# Can someone solve this mystery please?



## SMOKEMONSTER (Feb 24, 2012)

Hello Ladies and Gentlemen, Today I came across this little mystery. I received an email from a friend today directing me to the Audio Advisor website. we have been looking for a good deal from Martin Logan. So anyways he sent a link to me for the Martin Logan Encore TF center channel speaker. While i was checking it out, i happened to notice a smaller picture of a girl standing in what appears to be a living room. in front of a Martin Logan audio system. so ok i see the center channel. but i also see what appears to be matching tower speakers? so i enlarged the picture and they do look like a matched set. But what are they called?? Are they real? Or are they photoshop fakes?? I look forward to your help people. STUMPPED-SMOKEMONSTER


----------



## SMOKEMONSTER (Feb 24, 2012)

Here's the mystery photo


----------



## SAC (Dec 3, 2009)

A bit old school, but one might consider contacting Audio Advisor.

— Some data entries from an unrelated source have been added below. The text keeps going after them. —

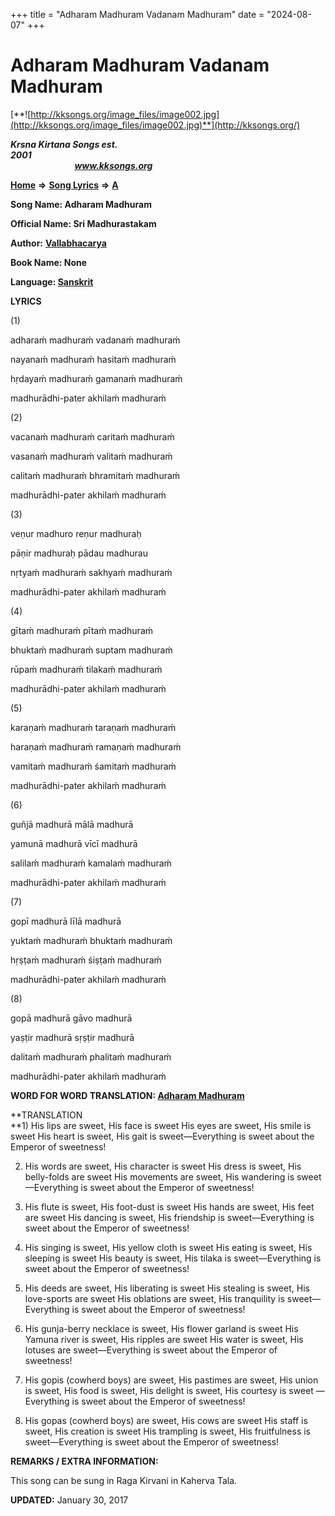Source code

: +++
title = "Adharam Madhuram Vadanam Madhuram"
date = "2024-08-07"
+++

# Adharam Madhuram Vadanam Madhuram
[**![http://kksongs.org/image_files/image002.jpg](http://kksongs.org/image_files/image002.jpg)**](http://kksongs.org/)

**_Krsna Kirtana Songs est. 2001_**                                                                                                                                                 **_www.kksongs.org_**

[**Home**](http://kksongs.org/) **⇒** [**Song Lyrics**](http://kksongs.org/lyrics.html) **⇒** [**A**](http://kksongs.org/songs/song_a.html)

**Song Name: Adharam Madhuram**

**Official Name: Sri Madhurastakam**

**Author:** [**Vallabhacarya**](http://kksongs.org/authors/list/vallabhacarya.html)

**Book Name: None**

**Language: [Sanskrit](http://kksongs.org/language/list/sanskrit.html)**

**LYRICS**

(1)

adharaḿ madhuraḿ vadanaḿ madhuraḿ

nayanaḿ madhuraḿ hasitaḿ madhuraḿ

hṛdayaḿ madhuraḿ gamanaḿ madhuraḿ

madhurādhi-pater akhilaḿ madhuraḿ

(2)

vacanaḿ madhuraḿ caritaḿ madhuraḿ

vasanaḿ madhuraḿ valitaḿ madhuraḿ

calitaḿ madhuraḿ bhramitaḿ madhuraḿ

madhurādhi-pater akhilaḿ madhuraḿ

(3)

veṇur madhuro reṇur madhuraḥ

pāṇir madhuraḥ pādau madhurau

nṛtyaḿ madhuraḿ sakhyaḿ madhuraḿ

madhurādhi-pater akhilaḿ madhuraḿ

(4)

gītaḿ madhuraḿ pītaḿ madhuraḿ

bhuktaḿ madhuraḿ suptam madhuraḿ

rūpaḿ madhuraḿ tilakaḿ madhuraḿ

madhurādhi-pater akhilaḿ madhuraḿ

(5)

karaṇaḿ madhuraḿ taraṇaḿ madhuraḿ

haraṇaḿ madhuraḿ ramaṇaḿ madhuraḿ

vamitaḿ madhuraḿ śamitaḿ madhuraḿ

madhurādhi-pater akhilaḿ madhuraḿ

(6)

guñjā madhurā mālā madhurā

yamunā madhurā vīcī madhurā

salilaḿ madhuraḿ kamalaḿ madhuraḿ

madhurādhi-pater akhilaḿ madhuraḿ

(7)

gopī madhurā līlā madhurā

yuktaḿ madhuraḿ bhuktaḿ madhuraḿ

hṛṣṭaḿ madhuraḿ śiṣṭaḿ madhuraḿ

madhurādhi-pater akhilaḿ madhuraḿ

(8)

gopā madhurā gāvo madhurā

yaṣṭir madhurā sṛṣṭir madhurā

dalitaḿ madhuraḿ phalitaḿ madhuraḿ

madhurādhi-pater akhilaḿ madhuraḿ

**WORD FOR WORD TRANSLATION: [Adharam Madhuram](http://kksongs.org/synonym/a/adharammadhuram.html)**

**TRANSLATION  
**1) His lips are sweet, His face is sweet His eyes are sweet, His smile is sweet His heart is sweet, His gait is sweet—Everything is sweet about the Emperor of sweetness!

2) His words are sweet, His character is sweet His dress is sweet, His belly-folds are sweet His movements are sweet, His wandering is sweet—Everything is sweet about the Emperor of sweetness!

3) His flute is sweet, His foot-dust is sweet His hands are sweet, His feet are sweet His dancing is sweet, His friendship is sweet—Everything is sweet about the Emperor of sweetness!

4) His singing is sweet, His yellow cloth is sweet His eating is sweet, His sleeping is sweet His beauty is sweet, His tilaka is sweet—Everything is sweet about the Emperor of sweetness!

5) His deeds are sweet, His liberating is sweet His stealing is sweet, His love-sports are sweet His oblations are sweet, His tranquility is sweet—Everything is sweet about the Emperor of sweetness!

6) His gunja-berry necklace is sweet, His flower garland is sweet His Yamuna river is sweet, His ripples are sweet His water is sweet, His lotuses are sweet—Everything is sweet about the Emperor of sweetness!

7) His gopis (cowherd boys) are sweet, His pastimes are sweet, His union is sweet, His food is sweet, His delight is sweet, His courtesy is sweet — Everything is sweet about the Emperor of sweetness!

8) His gopas (cowherd boys) are sweet, His cows are sweet His staff is sweet, His creation is sweet His trampling is sweet, His fruitfulness is sweet—Everything is sweet about the Emperor of sweetness!

**REMARKS / EXTRA INFORMATION:**

This song can be sung in Raga Kirvani in Kaherva Tala.

**UPDATED:** January 30, 2017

Or if it IS a ML system, query their website.


----------



## fanuminski (Apr 11, 2008)

looks like they are the Martin Logan Preface tower speakers (out of stock)

http://www.amazon.com/MartinLogan-Preface-Single-Standing-Loudspeaker/dp/B0018ZDBKW

And here is a pair for sale that looks like this may be a good deal:
http://www.ebay.com/itm/MARTIN-LOGA...52?pt=Speakers_Subwoofers&hash=item4cff71ec5c


----------



## zieglj01 (Jun 20, 2011)

^^^
Yes, the Preface speaker - with the ATF tweeter. The Encore TF was made to work with it,
and with some of their other speakers.
http://www.martinlogan.com/products/preface

http://www.martinlogan.com/products/encoretf


----------



## fschris (Oct 31, 2009)

newegg ahs been selling ML speakers now for a couple of months. i am not sure what models they carry but i had seen it a while back they had about 10 diferent models. Some of it looked like those towers.


----------



## zieglj01 (Jun 20, 2011)

NewEgg has the Motion 10 & 12, with a different style tweeter.
http://www.newegg.com/Product/Produ...0008225 50017624&IsNodeId=1&name=Martin Logan


----------



## Jungle Jack (Jul 28, 2009)

Yep. Them's the Preface. I have a pair of Montages from the same Series. As for the Encore, I would recommend getting a used ESL Center Channel like the Logos, Cinema, Theater, Motif, and Stage. Aside from the much older Logos, the others incorporate Soft Dome Woofers, and Midbass Drivers as well as an Electrostatic Panel. Due to the size restrictions of a CC, it is all but impossible to get enough sound from just the Panel.
Cheers,
J


----------



## bambino (Feb 21, 2010)

I allmost bought a set a year or so ago when i was searching for another brand of speaker.


----------